How to pick the theme… It’s not an easy task, especially as the kids grow older, and their likes and wishes less cartoony. This leads me to my Rule #2: the cake absolutely does not have to happen on the actual day of the birthday. I want the cake to be a special gift from me to them. My final idea on what to make doesn’t like to solidify on cue, and I don’t want to rush it. I tried that. It didn’t work.

Also, let’s face it, life doesn’t always clear the schedule when you need it to do so. That said, I try to at least hit the birthday month, and have occasionally been able to do the cake on the actual day. But, there was one year when My Sun, who was born in June, ended up with a cake in October. What can I say? It was a busy summer. Besides, given the proximity to Halloween, I made something I never would have in June: a pumpkin cake that she could turn into a jack-o-lantern. She loved it.

That brings me to the famous fossil cake and Rule #3: less is often more. There was a time when I thought that the best cakes had to be the most complicated and ornate. If it was too easy, too simple, it might appear that I didn’t put as much thought or effort into their cake as I did for the others. That idea ended up biting me in the behind a few times.

There was the year I constructed a beautiful and complicated swan cake for My Sun, only to realize that thanks to a barely functioning air-conditioner and a late June birthday, the neck was about to melt and collapse. We ended up waking her up late at night so she could see it and blow out the candles before the whole cake fell apart.

Another time, I constructed a volcano cake to erupt soda out and over the top, only to hear a shocked LM break into tears because his cake was “ruined.” (I am still proud of that one. I simply made it for the wrong kid, the one who is least fond of sudden change. The other two loved it…)

I’m not saying that I lowered my expectations of what I wanted their cakes to be. What I discovered was that sometimes the simplest ideas were the most appreciated in the end. When the cake truly matched the kid, it didn’t matter how many layers or moving parts it had, nor how long it took to make.

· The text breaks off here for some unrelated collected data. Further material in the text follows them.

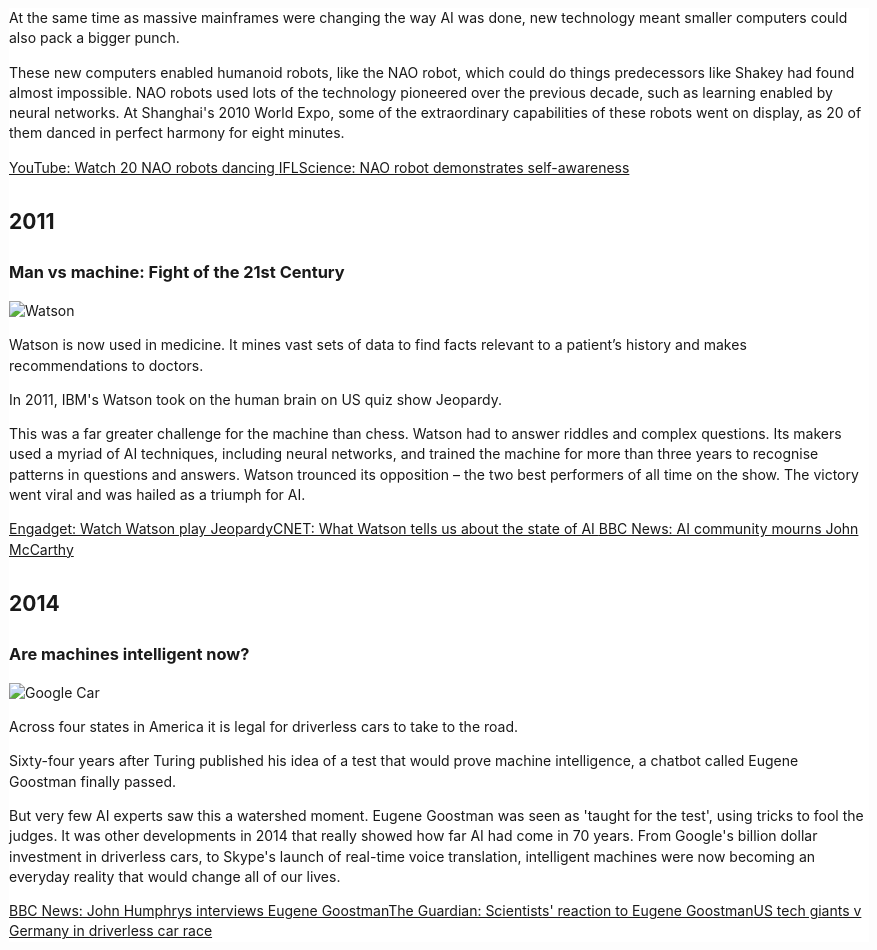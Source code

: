 At the same time as massive mainframes were changing the way AI was done, new technology meant smaller computers could also pack a bigger punch.

These new computers enabled humanoid robots, like the NAO robot, which could do things predecessors like Shakey had found almost impossible. NAO robots used lots of the technology pioneered over the previous decade, such as learning enabled by neural networks. At Shanghai's 2010 World Expo, some of the extraordinary capabilities of these robots went on display, as 20 of them danced in perfect harmony for eight minutes.

[YouTube: Watch 20 NAO robots dancing ](https://www.youtube.com/watch?v=4t1NWH6G1f0)[IFLScience: NAO robot demonstrates self-awareness](http://www.iflscience.com/rise-machines-robot-demonstrates-self-awareness-solving-logic-puzzle)

## 2011

### Man vs machine: Fight of the 21st Century

![Watson](http://ichef.bbci.co.uk/images/ic/496xn/p031y39h.jpg)

Watson is now used in medicine. It mines vast sets of data to find facts relevant to a patient’s history and makes recommendations to doctors.

In 2011, IBM's Watson took on the human brain on US quiz show Jeopardy.

This was a far greater challenge for the machine than chess. Watson had to answer riddles and complex questions. Its makers used a myriad of AI techniques, including neural networks, and trained the machine for more than three years to recognise patterns in questions and answers. Watson trounced its opposition – the two best performers of all time on the show. The victory went viral and was hailed as a triumph for AI.

[Engadget: Watch Watson play Jeopardy](https://www.youtube.com/watch?v=WFR3lOm_xhE)[CNET: What Watson tells us about the state of AI ](http://www.cnet.com/uk/news/what-ibms-watson-tells-us-about-the-state-of-ai/)[BBC News: AI community mourns John McCarthy](http://www.bbc.co.uk/news/technology-15444222)

## 2014

### Are machines intelligent now?

![Google Car](http://ichef.bbci.co.uk/images/ic/496xn/p031y3jz.jpg)

Across four states in America it is legal for driverless cars to take to the road.

Sixty-four years after Turing published his idea of a test that would prove machine intelligence, a chatbot called Eugene Goostman finally passed.

But very few AI experts saw this a watershed moment. Eugene Goostman was seen as 'taught for the test', using tricks to fool the judges. It was other developments in 2014 that really showed how far AI had come in 70 years. From Google's billion dollar investment in driverless cars, to Skype's launch of real-time voice translation, intelligent machines were now becoming an everyday reality that would change all of our lives.

[BBC News: John Humphrys interviews Eugene Goostman](http://www.bbc.co.uk/news/technology-27790385)[The Guardian: Scientists' reaction to Eugene Goostman](http://www.theguardian.com/technology/2014/jun/09/scientists-disagree-over-whether-turing-test-has-been-passed)[US tech giants v Germany in driverless car race](http://www.theguardian.com/business/2015/aug/04/vorsprung-durch-technic-us-tech-germany-driverless-car)
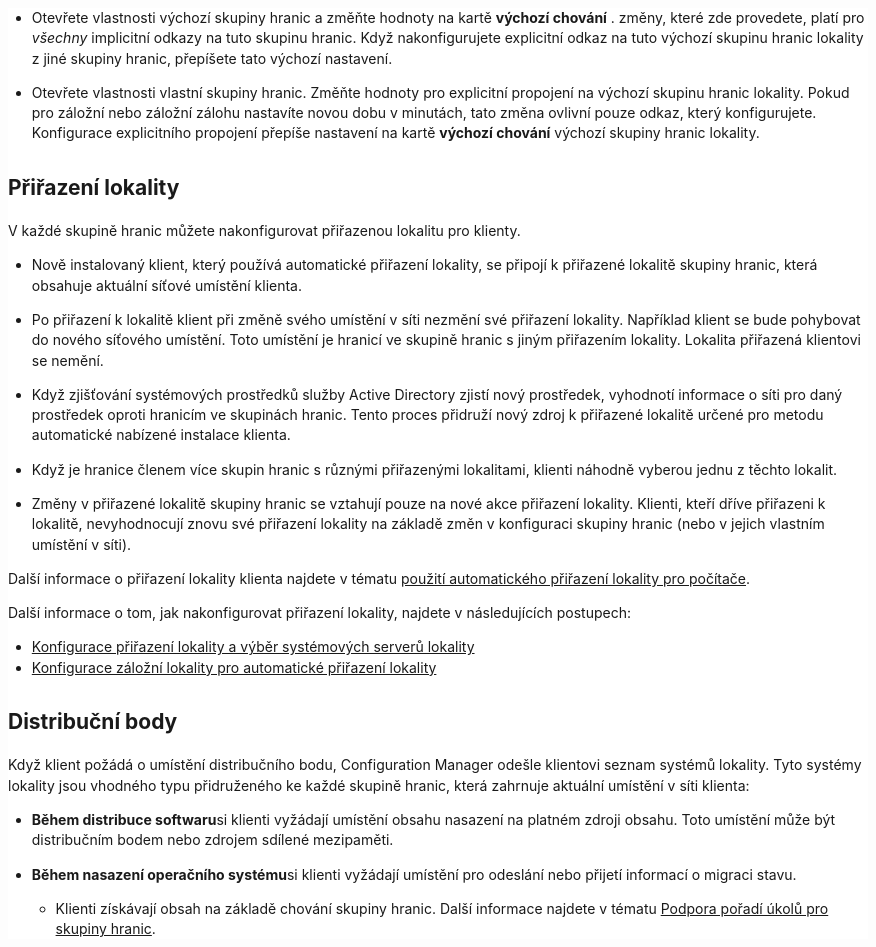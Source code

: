 - Otevřete vlastnosti výchozí skupiny hranic a změňte hodnoty na kartě **výchozí chování** . změny, které zde provedete, platí pro *všechny* implicitní odkazy na tuto skupinu hranic. Když nakonfigurujete explicitní odkaz na tuto výchozí skupinu hranic lokality z jiné skupiny hranic, přepíšete tato výchozí nastavení.  

- Otevřete vlastnosti vlastní skupiny hranic. Změňte hodnoty pro explicitní propojení na výchozí skupinu hranic lokality. Pokud pro záložní nebo záložní zálohu nastavíte novou dobu v minutách, tato změna ovlivní pouze odkaz, který konfigurujete. Konfigurace explicitního propojení přepíše nastavení na kartě **výchozí chování** výchozí skupiny hranic lokality.  

## <a name="site-assignment"></a>Přiřazení lokality  

V každé skupině hranic můžete nakonfigurovat přiřazenou lokalitu pro klienty.  

- Nově instalovaný klient, který používá automatické přiřazení lokality, se připojí k přiřazené lokalitě skupiny hranic, která obsahuje aktuální síťové umístění klienta.  

- Po přiřazení k lokalitě klient při změně svého umístění v síti nezmění své přiřazení lokality. Například klient se bude pohybovat do nového síťového umístění. Toto umístění je hranicí ve skupině hranic s jiným přiřazením lokality. Lokalita přiřazená klientovi se nemění.  

- Když zjišťování systémových prostředků služby Active Directory zjistí nový prostředek, vyhodnotí informace o síti pro daný prostředek oproti hranicím ve skupinách hranic. Tento proces přidruží nový zdroj k přiřazené lokalitě určené pro metodu automatické nabízené instalace klienta.  

- Když je hranice členem více skupin hranic s různými přiřazenými lokalitami, klienti náhodně vyberou jednu z těchto lokalit.  

- Změny v přiřazené lokalitě skupiny hranic se vztahují pouze na nové akce přiřazení lokality. Klienti, kteří dříve přiřazeni k lokalitě, nevyhodnocují znovu své přiřazení lokality na základě změn v konfiguraci skupiny hranic (nebo v jejich vlastním umístění v síti).  

Další informace o přiřazení lokality klienta najdete v tématu [použití automatického přiřazení lokality pro počítače](../../../clients/deploy/assign-clients-to-a-site.md#BKMK_AutomaticAssignment).  

Další informace o tom, jak nakonfigurovat přiřazení lokality, najdete v následujících postupech:

- [Konfigurace přiřazení lokality a výběr systémových serverů lokality](boundary-group-procedures.md#bkmk_references)
- [Konfigurace záložní lokality pro automatické přiřazení lokality](boundary-group-procedures.md#bkmk_site-fallback)

## <a name="distribution-points"></a>Distribuční body

Když klient požádá o umístění distribučního bodu, Configuration Manager odešle klientovi seznam systémů lokality. Tyto systémy lokality jsou vhodného typu přidruženého ke každé skupině hranic, která zahrnuje aktuální umístění v síti klienta:

- **Během distribuce softwaru**si klienti vyžádají umístění obsahu nasazení na platném zdroji obsahu. Toto umístění může být distribučním bodem nebo zdrojem sdílené mezipaměti.  

- **Během nasazení operačního systému**si klienti vyžádají umístění pro odeslání nebo přijetí informací o migraci stavu.  

  - Klienti získávají obsah na základě chování skupiny hranic. Další informace najdete v tématu [Podpora pořadí úkolů pro skupiny hranic](#bkmk_bgr-osd).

I recently asked LM which of his birthday cakes was his all-time favorite. He named two, and guess what? They were the easiest to make: the turtle cake and the fossil cake. The turtle cake looks like it took much more effort than it actually did, proving that sometimes the simplest ideas can look the most impressive. Yes, the turtles can retract their heads, but all I had to do was make thin chocolate “shells” by brushing melted chocolate onto tinfoil molds I made using actual plastic turtle toys LM had, and stab shish kabob sticks through the cake, under the shells, and into tootsie rolls adorned with strips of starbursts and molded into turtle heads. Then, I simply pushed and pulled the sticks, and, voila! Besides, the kid LOVES turtles, so the fact that the heads moved was just frosting.



And, speaking of frosting … the fossil cake. When I was thinking of what LM’s cake might be that year, I almost scrapped the fossil idea because I couldn’t think of how to incorporate frosting. Birthday cakes should have frosting, right? In the back of my mind lurked the failure of the non-traditional Rice Crispy cake Besides, the idea just seemed so easy, too easy, like cheating.

Enter Rules #1 and #3. #1: the cake is about the kid. LM doesn’t even really like frosting. Problem solved. #3: in the end it did not matter how simple the idea was or that it was super easy to pull off. He absolutely loved it (see rule #1).

Perhaps these are simply the musings of a mother who can see the empty nest approaching at seemingly lightening speed. In limbo while My Sun makes final decisions on where to begin post-nest life. Once young fledgling number two hops out, there will be only one.

The farther they move away and the busier they are, the more important rule#1 will be for me and the less flexible rule #2 will become. As for how long I plan to keep my cake connection with the kids going?

For as long as I can mix and create, there will be cake.